Lawler stated in December 2022 that he opposed the Supreme Court’s decision to hear an upcoming case which would restrict the use of mifepristone, the so-called “abortion pill.”

“I do not support any efforts to establish a national ban on abortion, whether it be through Congress or through the judicial system,” Lawler wrote. “A federal law revoking a woman’s access to mifepristone would violate the rights of state representatives and the people who elect them to make these decisions,” he wrote.

In response to Jones’ comments, Chris Russell, spokesperson and campaign strategist for Rep. Lawler, who will likely face Jones in this year’s congressional race, wrote in an e-mail, “The facts are clear: Congressman Lawler has always opposed a federal abortion ban, has safeguarded IVF services, and enhanced access to contraception.”

Russell is the principal of Checkmate Strategies, a Republican communications and campaign consulting firm.

Emily’s List, a political action committee that helps to elect women pro-choice Democrats to office, states on its website that Lawler, “voted to pass anti-choice legislation in one of his first acts after being sworn in to Congress,” and “voted for Mike Johnson for Speaker of the House, an extremist who co-sponsored a total national abortion ban, to criminalize doctors for providing health care, and opposed protections for contraception.”

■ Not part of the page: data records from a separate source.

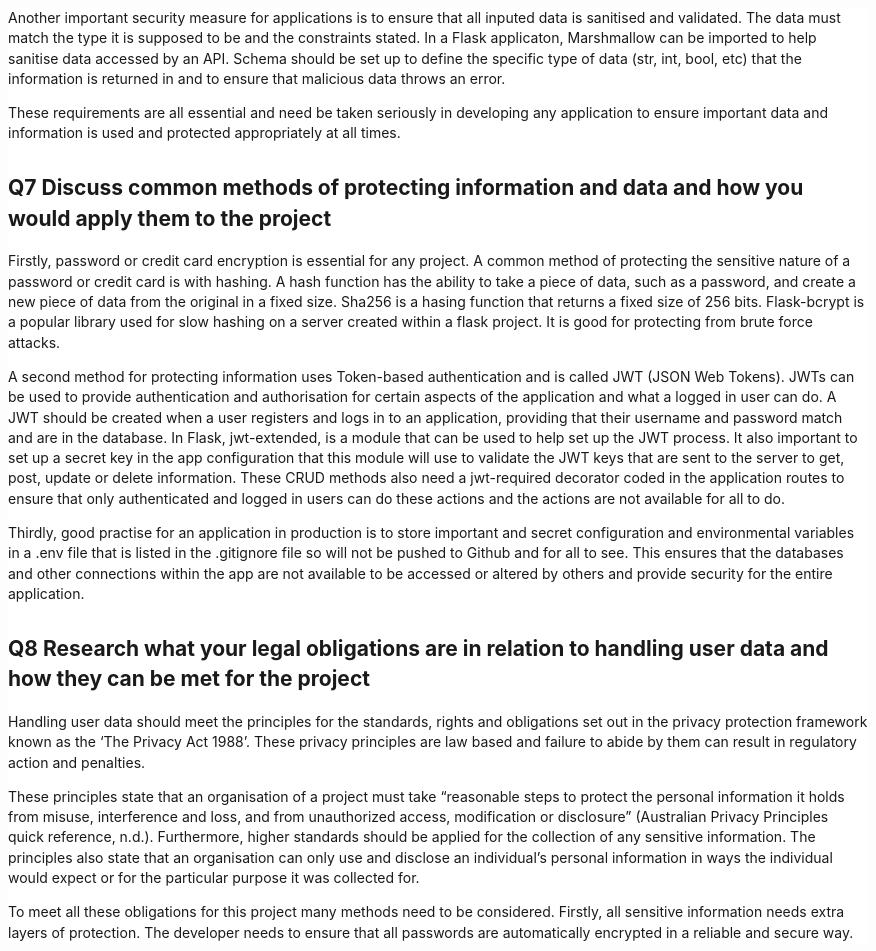 Another important security measure for applications is to ensure that all inputed data is sanitised and validated. The data must match the type it is supposed to be and the constraints stated. In a Flask applicaton, Marshmallow can be imported to help sanitise data accessed by an API. Schema should be set up to define the specific type of data (str, int, bool, etc) that the information is returned in and to ensure that malicious data throws an error. 

These requirements are all essential and need be taken seriously in developing any application to ensure important data and information is used and protected appropriately at all times. 

## Q7 Discuss common methods of protecting information and data and how you would apply them to the project
Firstly, password or credit card encryption is essential for any project. A common method of protecting the sensitive nature of a password or credit card is with hashing. A hash function has the ability to take a piece of data, such as a password, and create a new piece of data from the original in a fixed size. Sha256 is a hasing function that returns a fixed size of 256 bits. Flask-bcrypt is a popular library used for slow hashing on a server created within a flask project. It is good for protecting from brute force attacks.

A second method for protecting information uses Token-based authentication and is called JWT (JSON Web Tokens). JWTs can be used to provide authentication and authorisation for certain aspects of the application and what a logged in user can do. A JWT should be created when a user registers and logs in to an application, providing that their username and password match and are in the database. In Flask, jwt-extended, is a module that can be used to help set up the JWT process. It also important to set up a secret key in the app configuration that this module will use to validate the JWT keys that are sent to the server to get, post, update or delete information. These CRUD methods also need a jwt-required decorator coded in the application routes to ensure that only authenticated and logged in users can do these actions and the actions are not available for all to do. 

Thirdly, good practise for an application in production is to store important and secret configuration and environmental variables in a .env file that is listed in the .gitignore file so will not be pushed to Github and for all to see. This ensures that the databases and other connections within the app are not available to be accessed or altered by others and provide security for the entire application. 

## Q8 Research what your legal obligations are in relation to handling user data and how they can be met for the project
Handling user data should meet the principles for the standards, rights and obligations set out in the privacy protection framework known as the ‘The Privacy Act 1988’. These privacy principles are law based and failure to abide by them can result in regulatory action and penalties. 

These principles state that an organisation of a project must take “reasonable steps to protect the personal information it holds from misuse, interference and loss, and from unauthorized access, modification or disclosure” (Australian Privacy Principles quick reference, n.d.). Furthermore, higher standards should be applied for the collection of any sensitive information. The principles also state that an organisation can only use and disclose an individual’s personal information in ways the individual would expect or for the particular purpose it was collected for. 

To meet all these obligations for this project many methods need to be considered. Firstly, all sensitive information needs extra layers of protection. The developer needs to ensure that all passwords are automatically encrypted in a reliable and secure way.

The Democratic Congressional Campaign Committee’s (DCCC) website stated that House Republicans, including Lawler, “passed two bills that chip away at women’s constitutional freedoms and attempt to deny them access to essential reproductive health care. These measures would use federal funds to spread misinformation and prevent vulnerable communities from seeking essential health care. The first of these was even endorsed by the extreme, anti-choice National Right to Life Committee, an organization that advocates for a national abortion ban.”

One bill, HR 6918, seeks to fund anti-abortion counseling centers by diverting funds from the Temporary Assistance for Needy Families (TANF) program, according to the American Civil Liberties Union.

“Rep. Lawler unquestionably stands against reproductive freedom, and in Congress he has voted for legislation that would put doctors at risk of prosecution and spread disinformation about abortion,” the Emily’s List website states.

Edie Falco, “The Sopranos” actress who lives in the 17th Congressional District, told the crowd that “a far-right supermajority of the Supreme Court lets politicians decide healthcare for half the country’s population. The fallout is beyond devastating. In Ohio, women are facing criminal charges for miscarriages. Trump is bragging that he killed Roe v. Wade. He killed my soul.”

“We’re at a pivotal moment in our history,” Falco said. “A minority of extremists are trying to impose their will on the majority.”

In an interview after the event, Falco told The Examiner, “I’m a mother. I have two kids. It makes my heart race.” The actress concluded by saying, “I’m hoping for a return to some sanity.”

President and CEO of Planned Parenthood Empire State Acts Robin Chappelle Golston warned that conservatives want to ban contraception next.

“The opposition is not tired. We have to keep fighting,” Golston said.

“Deciding Vote” centers on Auburn, N.Y. Assemblyman George Michaels’ vote in 1970 to legalize abortion in New York, even though he said he knew it would end his political career.

The highlight of the 20-minute film was Michaels’ speech to the Assembly, in which he stated, “What’s the use of getting elected and re-elected if you don’t stand for something?”

Jones said a national abortion ban would be enacted if the Republicans sweep the White House and both houses of Congress this November. A federal abortion ban “would preclude New York State abortion law,” he said.

Jones noted the “existential nature of this election. Trump says there will be a bloodbath if he’s not elected. People are trying to undermine our democracy and trying to undermine women’s healthcare decisions.

“Our project is to defeat fascism this year,” Jones said. “The stuff they’re (the Republican Party) doing isn’t even conservative.”